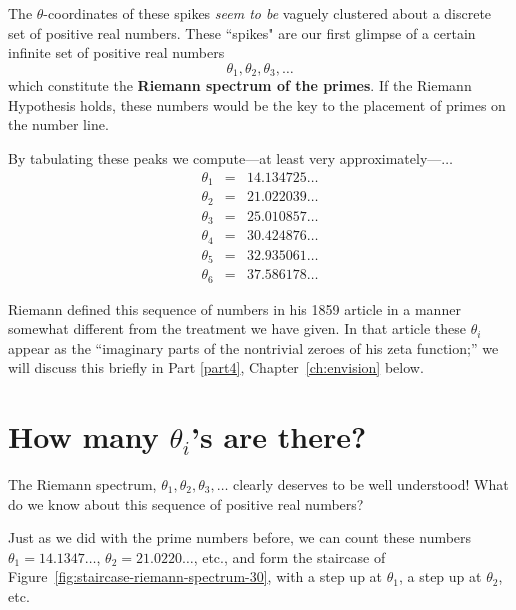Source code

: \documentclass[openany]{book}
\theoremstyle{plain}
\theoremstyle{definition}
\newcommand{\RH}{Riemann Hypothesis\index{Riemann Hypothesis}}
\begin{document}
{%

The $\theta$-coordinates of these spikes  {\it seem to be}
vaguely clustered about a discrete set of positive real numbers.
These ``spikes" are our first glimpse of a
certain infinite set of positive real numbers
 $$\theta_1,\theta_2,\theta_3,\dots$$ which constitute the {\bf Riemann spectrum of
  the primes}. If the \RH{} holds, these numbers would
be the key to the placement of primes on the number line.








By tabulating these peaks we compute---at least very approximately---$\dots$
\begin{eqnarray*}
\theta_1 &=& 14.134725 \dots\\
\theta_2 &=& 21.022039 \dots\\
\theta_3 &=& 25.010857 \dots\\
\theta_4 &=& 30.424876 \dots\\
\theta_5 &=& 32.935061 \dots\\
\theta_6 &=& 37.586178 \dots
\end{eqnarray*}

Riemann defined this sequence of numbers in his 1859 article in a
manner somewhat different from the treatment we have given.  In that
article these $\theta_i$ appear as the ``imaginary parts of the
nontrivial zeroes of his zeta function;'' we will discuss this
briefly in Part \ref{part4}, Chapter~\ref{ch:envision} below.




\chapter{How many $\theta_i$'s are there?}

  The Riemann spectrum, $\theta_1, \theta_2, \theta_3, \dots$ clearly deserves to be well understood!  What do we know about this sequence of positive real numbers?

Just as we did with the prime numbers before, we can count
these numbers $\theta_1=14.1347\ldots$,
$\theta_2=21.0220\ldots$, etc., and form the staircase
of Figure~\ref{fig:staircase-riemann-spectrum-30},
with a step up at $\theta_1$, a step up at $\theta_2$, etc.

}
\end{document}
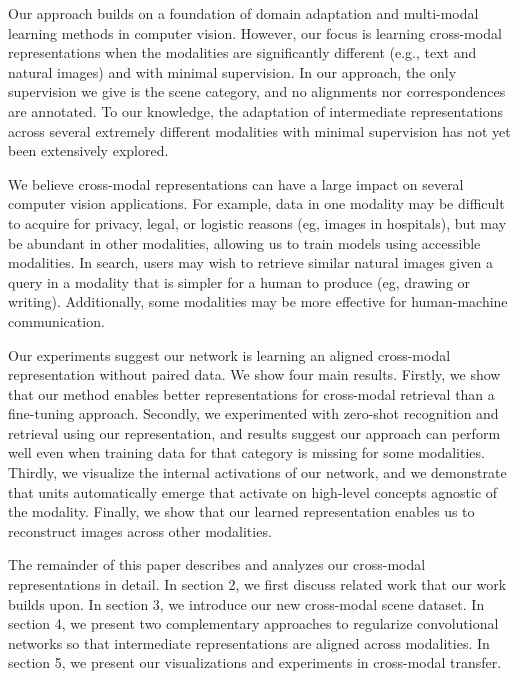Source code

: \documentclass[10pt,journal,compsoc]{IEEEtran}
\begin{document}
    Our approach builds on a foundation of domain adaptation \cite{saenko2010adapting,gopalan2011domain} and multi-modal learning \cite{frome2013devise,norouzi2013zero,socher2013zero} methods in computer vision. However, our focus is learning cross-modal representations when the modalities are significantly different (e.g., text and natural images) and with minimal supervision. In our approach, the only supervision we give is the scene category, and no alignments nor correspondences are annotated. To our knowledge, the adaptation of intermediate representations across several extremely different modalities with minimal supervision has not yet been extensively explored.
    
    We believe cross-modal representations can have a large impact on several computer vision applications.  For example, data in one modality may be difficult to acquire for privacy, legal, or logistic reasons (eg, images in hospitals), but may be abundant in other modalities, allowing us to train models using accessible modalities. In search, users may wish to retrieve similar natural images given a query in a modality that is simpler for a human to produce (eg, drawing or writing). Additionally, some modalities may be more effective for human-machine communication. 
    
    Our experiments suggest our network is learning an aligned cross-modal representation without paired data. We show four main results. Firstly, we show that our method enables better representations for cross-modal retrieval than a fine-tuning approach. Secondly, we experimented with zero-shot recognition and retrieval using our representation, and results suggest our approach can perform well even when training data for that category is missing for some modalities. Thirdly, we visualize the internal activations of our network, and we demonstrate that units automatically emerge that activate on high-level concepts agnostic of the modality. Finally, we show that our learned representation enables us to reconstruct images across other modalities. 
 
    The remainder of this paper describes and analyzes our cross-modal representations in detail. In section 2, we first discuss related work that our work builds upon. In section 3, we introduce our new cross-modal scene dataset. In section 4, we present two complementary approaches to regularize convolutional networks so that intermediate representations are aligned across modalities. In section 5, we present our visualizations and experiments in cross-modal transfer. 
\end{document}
= = =
▶ _Task to complete_
Among the entries above, how many lines hold the string "about"? Answer with the number only.

▶ _Problem solution_
2